FIG. 1 is a schematic cross-sectional view showing a conventional array substrate for a transmissive and reflective type liquid crystal display apparatus.
Referring to FIG. 1, a conventional array substrate for a transmissive and reflective type liquid crystal display apparatus includes a transparent substrate 10, a data line 20, an organic insulation layer 30, a pixel electrode 40 and a reflective layer 50. An image signal is transferred via the data line 20. The organic insulation layer 30 is formed on the transparent substrate 10, such that the organic insulation layer 30 defines a reflective region R and a transmissive region T. The pixel electrode 40 is formed on the organic insulation layer 30, and the pixel electrode 40 receives the image signal. The reflective layer 50 is formed on the pixel electrode 40 or on the organic insulation layer 30 to reflect an ambient light.
The organic insulation layer 30 is formed in the reflective region R, but not formed in the transmissive region T. Therefore, a light Al generated from a backlight passes through the transmissive region T, and an ambient light Nl is reflected on the reflective layer 50. Liquid crystal molecules are disposed over the pixel electrode 40 and the reflective layer 50.
Characteristics of displayed images depend on an arrangement of the liquid crystal molecules, and response of the liquid crystal molecules are changed in accordance with electric fields that are applied to the liquid crystal molecules. Therefore, a process of manufacturing the liquid crystal display apparatus includes an alignment process for uniform alignment of liquid crystal molecules.
The alignment process includes a coating process for coating an alignment film, and a rubbing process for aligning the liquid crystal molecules according to a pretilt angle. When the rubbing process is not uniform throughout the alignment film, the alignment of the liquid crystal molecules is irregular to induce a locally irregular arrangement of the liquid crystal molecules. In case of the transmissive and reflective type liquid crystal display apparatus, above described problems become more serious.
As shown in FIG. 1, liquid crystal molecules are arranged in accordance with a rubbing direction Rd, such that the liquid crystal molecules form a pretilt angle. However, even when rubbing grooves are uniformly formed via the rubbing process, the pretilt angle of first and second inclined portions (or boundary regions) ‘A’ and ‘B’ is not uniform. That is, liquid crystal molecules of the reflective region R and the transmissive region T maintain a uniform pretilt angle, but pretilt angle of liquid crystal molecules disposed in the first and second inclined portions ‘A’ and ‘B’ is not identical with the uniform pretilt angle due to an inclination. As a result, a light generated from a backlight assembly leaks through the first and second inclined portions ‘A’ and ‘B’ to induce an inferiority of a display quality.

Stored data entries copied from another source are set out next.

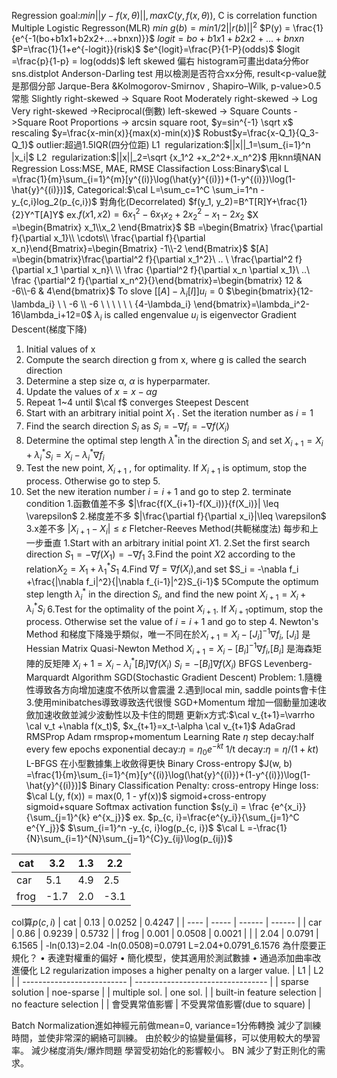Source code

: Regression goal:$min||y-f(x, \theta)||, max C(y,f(x, \theta))$, C is correlation function
Multiple Logistic Regresson(MLR)
$min \ g(b)=min1/2||r(b)||^2$
$P(y) = \frac{1}{e^{-1(bo+b1x1+b2x2+...+bnxn)}}$
$logit=bo+b1x1+b2x2+...+bnxn$
$P=\frac{1}{1+e^{-logit}}(risk)$
$e^{logit}=\frac{P}{1-P}(odds)$
$logit =\frac{p}{1-p} = log(odds)$
left skewed 偏右
histogram可畫出data分佈or sns.distplot
Anderson-Darling test
用以檢測是否符合xx分佈, result<p-value就是那個分部
Jarque-Bera &Kolmogorov-Smirnov , Shapiro–Wilk, p-value>0.5 常態
Slightly right-skewed -> Square Root 
Moderately right-skewed -> Log 
Very right-skewed ->Reciprocal(倒數)
left-skewed -> Square
Counts ->Square Root
Proportions -> arcsin square root, $y=sin^{-1} \sqrt x$
rescaling $y=\frac{x-min(x)}{max(x)-min(x)}$
Robust$y=\frac{x-Q_1}{Q_3-Q_1}$
outlier:超過1.5IQR(四分位距)
L1  regularization:$||x||_1=\sum_{i=1}^n |x_i|$
L2  regularization:$||x||_2=\sqrt {x_1^2 +x_2^2+.x_n^2}$
用knn填NAN
Regression Loss:MSE, MAE, RMSE
Classifaction Loss:Binary$\cal L =\frac{1}{m}\sum_{i=1}^{m}[y^{(i)}\log(\hat{y}^{(i)})+(1-y^{(i)})\log(1-\hat{y}^{(i)})]$, 
Categorical:$\cal L=\sum_c=1^C \sum_i=1^n -y_{c,i}log_2(p_{c,i})$
對角化(Decorrelated)
$f(y_1, y_2)=B^T[R]Y+\frac{1}{2}Y^T[A]Y$
ex.$f(x1, x2) = 6x_1^2-6x_1x_2+2x_2^2-x_1-2x_2$
$X =\begin{Bmatrix} x_1\\x_2 \end{Bmatrix}$
$B =\begin{Bmatrix} \frac{\partial f}{\partial x_1}\\ \cdots\\  \frac{\partial f}{\partial x_n}\end{Bmatrix}=\begin{Bmatrix} -1\\-2 \end{Bmatrix}$
$[A] =\begin{bmatrix}\frac{\partial^2 f}{\partial x_1^2}\ .. \ \frac{\partial^2 f}{\partial x_1 \partial x_n}\ \\ \frac {\partial^2 f}{\partial x_n \partial x_1}\ ..\ \frac {\partial^2 f}{\partial x_n^2}{}\end{bmatrix}=\begin{bmatrix} 12 & -6\\-6 & 4\end{bmatrix}$
To slove $[[A]−\lambda_i[I]]u_i =0$
$\begin{bmatrix}{12-\lambda_i} \ \  -6 \\ -6 \ \ \ \ \ \  {4-\lambda_i} \end{bmatrix}=\lambda_i^2-16\lambda_i+12=0$
$\lambda_i$ is called engenvalue
$u_i$ is eigenvector
Gradient Descent(梯度下降)
1. Initial values of x
2. Compute the search direction g from x, where g is called the search direction
3. Determine a step size α, $\alpha$ is hyperparmater.
4. Update the values of $x=x-\alpha g$
5. Repeat 1~4 until $\cal f$ converges
Steepest Descent 
1. Start with an arbitrary initial point $X_1$ . Set the iteration number as $i=1$
2.  Find the search direction $S_i$ as $S_i =−\nabla f_i =−\nabla f(X_i)$
3.  Determine the optimal step length $\lambda^*$in the direction $S_i$ and set
$X_{i+1} =X_i +\lambda^*_i S_i=X_i−\lambda^*_i\nabla f_i$
4.  Test the new point, $X_{i+1}$ , for optimality. If $X_{i+1}$ is optimum, stop the process. Otherwise go to step 5.
5.  Set the new iteration number $i=i+1$ and go to step 2.
terminate condition
1.函數值差不多
$|\frac{f(X_{i+1}-f(X_i))}{f(X_i)}| \leq \varepsilon$
2.梯度差不多
$|\frac{\partial f}{\partial x_i}|\leq \varepsilon$
3.x差不多
$|X_{i+1} - X_i| \leq \varepsilon$
Fletcher-Reeves Method(共軛梯度法)
每步和上一步垂直
1.Start with an arbitrary initial point $X1$.
2.Set the first search direction $S_1 = -\nabla f (X_1) = -\nabla f_1$
3.Find the point $X2$ according to the relation$X_2 = X_1 + \lambda^*_1 S_1$
4.Find $\nabla f = \nabla f(X_i)$,and set $S_i = -\nabla f_i +\frac{|\nabla f_i|^2}{|\nabla f_{i-1}|^2}S_{i-1}$
5Compute the optimum step length $\lambda_i^*$ in the direction $S_i$, and find the new point $X_{i+1} =X_i+\lambda_i^*S_i$
6.Test for the optimality of the point $X_{i+1}$. If $X_{i+1}$optimum, stop the process.
Otherwise set the value of $i=i+1$ and go to step 4.
Newton's Method
和梯度下降幾乎類似，唯一不同在於$X_{i+1}=X_i-[J_i]^{-1}\nabla f_i$, $[J_i]$ 是Hessian Matrix
Quasi-Newton Method
$X_{i+1}=X_i-[B_i]^{-1}\nabla f_i$,$[B_i]$ 是海森矩陣的反矩陣
$X_i+1 = X_i -\lambda_i^*[B_i]\nabla f(X_i)$
$S_i = -[B_i] \nabla f(X_i)$
BFGS
Levenberg-Marquardt Algorithm
SGD(Stochastic Gradient Descent)
Problem:
1.隨機性導致各方向增加速度不依所以會震盪
2.遇到local min, saddle points會卡住
3.使用minibatches導致導致迭代很慢
SGD+Momentum 
增加一個動量加速收斂加速收斂並減少波動性以及卡住的問題
更新x方式:$\cal v_{t+1}=\varrho \cal v_t +\nabla f(x_t)$, $x_{t+1}=x_t-\alpha \cal v_{t+1}$
AdaGrad 
RMSProp
Adam
rmsprop+momentum
Learning Rate $\eta$
step decay:half every few epochs
exponential decay:$\eta = \eta_0e^{-kt}$
1/t decay:$\eta =\eta /(1+kt)$
L-BFGS 在小型數據集上收斂得更快
Binary Cross-entropy
$J(w, b) =\frac{1}{m}\sum_{i=1}^{m}[y^{(i)}\log(\hat{y}^{(i)})+(1-y^{(i)})\log(1-\hat{y}^{(i)})]$
Binary Classification Penalty:
cross-entropy
Hinge loss:
$\cal L(y, f(x)) = max(0, 1 - yf(x))$
sigmoid+cross-entropy
sigmoid+square
Softmax activation function
$s(y_i) = \frac {e^{x_i}}{\sum_{j=1}^{k} e^{x_j}}$
ex.
$p_{c, i}=\frac{e^{y_i}}{\sum_{j=1}^C e^{Y_j}}$
$\sum_{i=1}^n -y_{c, i}log(p_{c, i})$
$\cal L =-\frac{1}{N}\sum_{i=1}^{N}\sum_{j=1}^{C}y_{ij}\log(p_{ij})$

| cat |3.2  | 1.3 | 2.2  |
| --- | --- | --- | ---- |
| car | 5.1  | 4.9 | 2.5  |
| frog | -1.7 | 2.0 | -3.1 |
col算$p(c,i)$
| cat  | 0.13  | 0.0252 | 0.4247 |
| ---- | ----- | ------ | ------ |
| car  | 0.86  | 0.9239 | 0.5732 |
| frog | 0.001 | 0.0508 | 0.0021 |
|      | 2.04     |   0.0791     |  6.1565  |
-ln(0.13)=2.04
-ln(0.0508)=0.0791
L=2.04+0.0791_6.1576
為什麼要正規化？
• 表達對權重的偏好
• 簡化模型，使其適用於測試數據
• 通過添加曲率改進優化
L2 regularization imposes a higher penalty on a larger value.
| L1                         | L2                                |
| -------------------------- | --------------------------------- |
| sparse solution            | noe-sparse                        |
| multiple sol.              | one sol.                          |
| built-in feature selection | no feacture selection             |
| 會受異常值影響 | 不受異常值影響(due to square) |
  
Batch Normalization進如神經元前做mean=0, variance=1分佈轉換
減少了訓練時間，並使非常深的網絡可訓練。  由於較少的協變量偏移，可以使用較大的學習率。 
減少梯度消失/爆炸問題 
學習受初始化的影響較小。 
BN 減少了對正則化的需求。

FIG. 2 is a schematic plan view of the conventional transmissive and reflective type liquid crystal display apparatus showing a light leakage caused by an abnormal pretilt angle. In FIG. 2, rectangular shape that is not hatched represents the transmissive region ‘T’ of FIG. 1, and ‘CNT’ represents a contact hole through which drain electrode of a switching device and a pixel electrode are electrically connected to each other.
As explained above, a light leaks through a boundary region ‘E’ of the transmissive region ‘T’ and the reflective region ‘R’. Especially, the light leaks much at the boundary region ‘E’ between the reflective region and the transmissive region arranged in that sequence along a rubbing direction Rd.

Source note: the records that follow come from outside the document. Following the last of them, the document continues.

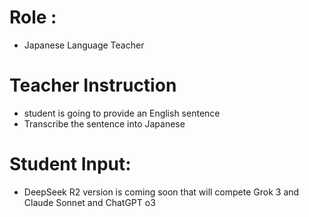 # Role :
- Japanese Language Teacher

# Teacher Instruction
- student is going to provide an English sentence  
- Transcribe the sentence into Japanese 

# Student Input: 
- DeepSeek R2 version is coming soon that will compete Grok 3 and Claude Sonnet and ChatGPT o3

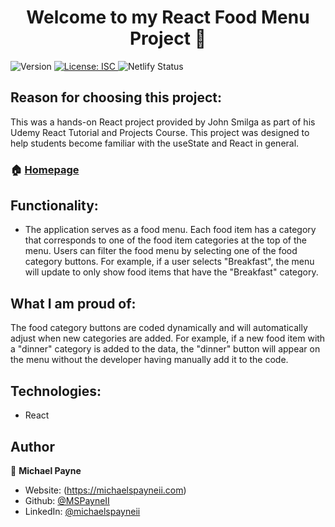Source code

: <h1 align="center">Welcome to my React Food Menu Project 👋</h1>
<p>
  <img alt="Version" src="https://img.shields.io/badge/version-1.0.0-blue.svg?cacheSeconds=2592000" />
  <a href="#" target="_blank">
    <img alt="License: ISC" src="https://img.shields.io/badge/License-ISC-yellow.svg" />
  </a>
  <img alt="Netlify Status" src="https://api.netlify.com/api/v1/badges/499ade93-e2a8-4f56-89f0-c2bb0eca3226/deploy-status" />
</p>

## Reason for choosing this project:

This was a hands-on React project provided by John Smilga as part of his Udemy React Tutorial and Projects Course. This project was designed to help students become familiar with the useState and React in general.

### 🏠 [Homepage](https://mpayne-react-foodmenu.netlify.app/)

## Functionality:

- The application serves as a food menu. Each food item has a category that corresponds to one of the food item categories at the top of the menu. Users can filter the food menu by selecting one of the food category buttons. For example, if a user selects "Breakfast", the menu will update to only show food items that have the "Breakfast" category.

## What I am proud of:

The food category buttons are coded dynamically and will automatically adjust when new categories are added. For example, if a new food item with a "dinner" category is added to the data, the "dinner" button will appear on the menu without the developer having manually add it to the code.

## Technologies:

- React

## Author

👤 **Michael Payne**

- Website: (https://michaelspayneii.com)
- Github: [@MSPayneII](https://github.com/MSPayneII)
- LinkedIn: [@michaelspayneii](https://linkedin.com/in/michaelspayneii)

Furthermore, when the transmissive and reflective type liquid crystal display panel is used as a touch screen panel, a display defect caused by moisture may occur as well as the light leakage. When the touch screen panel is compressed, electric fields of the boundary region becomes unstable to induce an abnormal arrangement of the liquid crystal molecules. Therefore, a fatal light leakage occurs, so that an afterimage remains at the boundary region and moisture gathers at the surface of the touch screen panel.
As described above, the light leakage caused by an abnormal arrangement of liquid crystal molecules disposed in a boundary region between a reflective region and a transmissive region comes out as problems.